No written words. No constructed buildings. No artifacts of even the
simplest kind. Prior to the human great leap forward, man would have
been surrounded by only the most natural of settings, all the way
from his skin to the farthest horizon, exactly as would have been the
case for all the other animals; and not coincidentally it would have
been perfectly correct to assess man's overall, absolute level of
intelligence at that time as essentially zero. (Ancient
homo
sapiens certainly were not capable of
taking an IQ exam,
let alone answering its questions correctly, let alone constructing
such an exam in the first place.) But beginning with ostrich shell
beads, bone awls, rudimentary clothing and cave paintings, and
proceeding straight through to domesticated crops, mud-plastered
abodes and towering pyramids, and crescendoing today in highways,
skyscrapers, televisions and rockets to the moon, the one
indisputable observation that can be made throughout that entire
course of recent human progress is that no matter in what environs
man suddenly found himself, he found himself always surrounded by an
ever growing totality of non-biological pattern, structure, symmetry,
repetition and form. For the last fifty thousand years, man has been
increasingly enveloping himself in the many and diverse material
artifacts that ultimately compose the sum total of
environmental
intelligence, and not coincidentally, man has been displaying
throughout that entire fifty thousand year interval the ever more
abundant signs of intelligence.
To actually measure
environmental intelligence would be
admittedly a pragmatic nightmare. The sheer enormity of pattern,
structure and form contained within the modern world would alone
overwhelm any genuine effort to size it, and furthermore, there could
be no easy agreement on how best to quantify the structure contained
within for instance an automobile or a library book. But these
practical difficulties do not nullify the material certainty of
measurement—
environmental intelligence tangibly exists, one
can touch it, hear it, talk about it, it is there right before one's
very eyes. Plus there is no need to actually measure
environmental
intelligence in order to attest to its ever increasing presence
and influence. Think of the North American continent alone. Only a
few hundred years ago, man dwelled there in but a handful of places,
and outside of a few isolated civilizations the amount of
non-biological pattern, structure and form to be found within the
Western Hemisphere would have been extremely modest. But by one
hundred years ago, man had taken up residence from nearly coast to
coast and had augmented his New World surroundings with an entire
patchwork of fields, houses, roads, signs and machines. Today just
one glance at the skylines of such cities as Chicago and Toronto
would be more than sufficient to convince even the most dire skeptic
that by almost
any reasonable means of measurement, it would
have to be calculated that the total amount of human
environmental
intelligence has been persistently, indeed rapidly, on the rise.

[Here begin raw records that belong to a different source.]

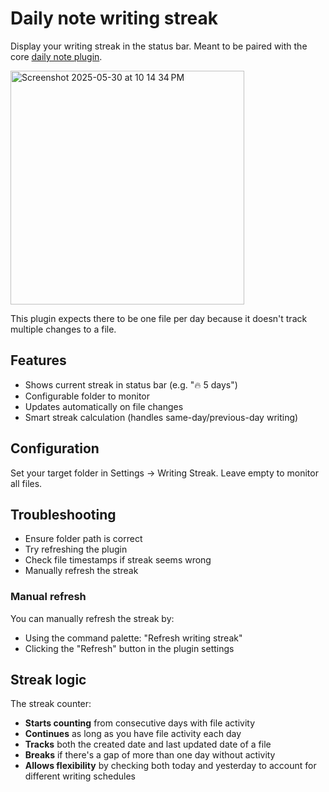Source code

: # Daily note writing streak

Display your writing streak in the status bar. Meant to be paired with the core [daily note plugin](https://help.obsidian.md/plugins/daily-notes).

<img width="374" alt="Screenshot 2025-05-30 at 10 14 34 PM" src="https://github.com/user-attachments/assets/e18573ea-c3bb-4aa8-b066-92e8f74352d7" />

This plugin expects there to be one file per day because it doesn't track multiple changes to a file.

## Features
- Shows current streak in status bar (e.g. "🔥 5 days")
- Configurable folder to monitor
- Updates automatically on file changes
- Smart streak calculation (handles same-day/previous-day writing)

## Configuration
Set your target folder in Settings → Writing Streak. Leave empty to monitor all files.

## Troubleshooting
- Ensure folder path is correct
- Try refreshing the plugin
- Check file timestamps if streak seems wrong
- Manually refresh the streak

### Manual refresh

You can manually refresh the streak by:
- Using the command palette: "Refresh writing streak"
- Clicking the "Refresh" button in the plugin settings

## Streak logic

The streak counter:
- **Starts counting** from consecutive days with file activity
- **Continues** as long as you have file activity each day
- **Tracks** both the created date and last updated date of a file
- **Breaks** if there's a gap of more than one day without activity
- **Allows flexibility** by checking both today and yesterday to account for different writing schedules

The second component of human intelligence,
neuronal
intelligence, is in nearly every respect nothing at all like the
first.
Neuronal intelligence is defined as an
individual's capacity to absorb and respond to
environmental
intelligence, making it clear that
neuronal intelligence
is considered here to be a secondary (a responding) construct. This
of course runs counter to the prevailing wisdom. The prevailing
wisdom would claim that all the many material artifacts forming the
sum total of
environmental intelligence are not so much the
embodiment of intelligence as they are the
results of
intelligence, the results of the wondrous if still somewhat
mysterious mechanisms of the human brain (where indeed all the
intelligence must reside). This presumed equivalence between
intelligence and human neurology has arisen in large measure—and
quite understandably enough—from the many successful results and
findings of modern intelligence research. With the employment of IQ
exams now widespread, and with the correlation of their results
against twin and other family studies, against career and academic
outcomes, against neuroimaging and other laboratory techniques,
intelligence researchers have been able to formulate a great deal of
predictive insight into what drives individual and group intelligence
differences and have been able to demonstrate with a high degree of
confidence that such differences are for the most part genetically
derived and are almost entirely neuronally based.
Neuronal
intelligence has become the component of intelligence with which
everyone is most familiar, because it is the component of
intelligence that has been the most accurately and thoroughly
measured, and the most successfully understood.
The one pitfall in these many informative findings of modern
intelligence research is that they have been
so successful in
tying individual and group intelligence differences to genetics and
neurology that they have managed to convince researchers—to the
point of near unanimity and to the point of dogma—that
all
intelligence differences must be tied to genetics and/or neurology,
including intelligence differences that manifest across time (the
Flynn effect). Invariably these days, when an explanation for the
Flynn effect is offered—whatever that explanation may be—it is
offered first and foremost as a temporal and population-wide
influence on the human brain. But in point of fact, all the evidence
backing the neuronal, genetic basis for individual and group
intelligence differences is evidence both gathered at and applicable
for only a particular moment in time; the evidence remains utterly
silent when applied
across time. All the illuminating findings
of statistical analysis, including the resultant concept of a general
intelligence (Spearman's g), arise strictly from comparisons made
against one's contemporaries, and not against one's ancestors or
descendants. Indeed most intelligence researchers recognize this
distinction well enough to realize that any neural mechanisms that
might explain individual intelligence differences would likely be
very poor candidates as neural mechanisms underlying the Flynn
effect; and yet no researcher is able to carry this distinction to
its most logical conclusion, namely that there might not be
any
neural mechanisms to be associated with the Flynn effect, not in any
way whatsoever. Having been witness to so much present-moment
evidence for the neural/genetic causation of individual intelligence
differences—causation that is perfectly plausible applied across
the range of biological diversity within the human
population—researchers then cannot let the idea go, even when
considering intelligence differences that span an entirely separate
domain. And thus nearly every explanation for the Flynn effect
continues to be offered with its seemingly mandatory tie back to
human neurology, and thus nearly every explanation for the Flynn
effect continues to fail, and fail for nearly the same reason—the
seemingly mandatory tie back to human neurology becomes downright
implausible applied across just a handful of generations.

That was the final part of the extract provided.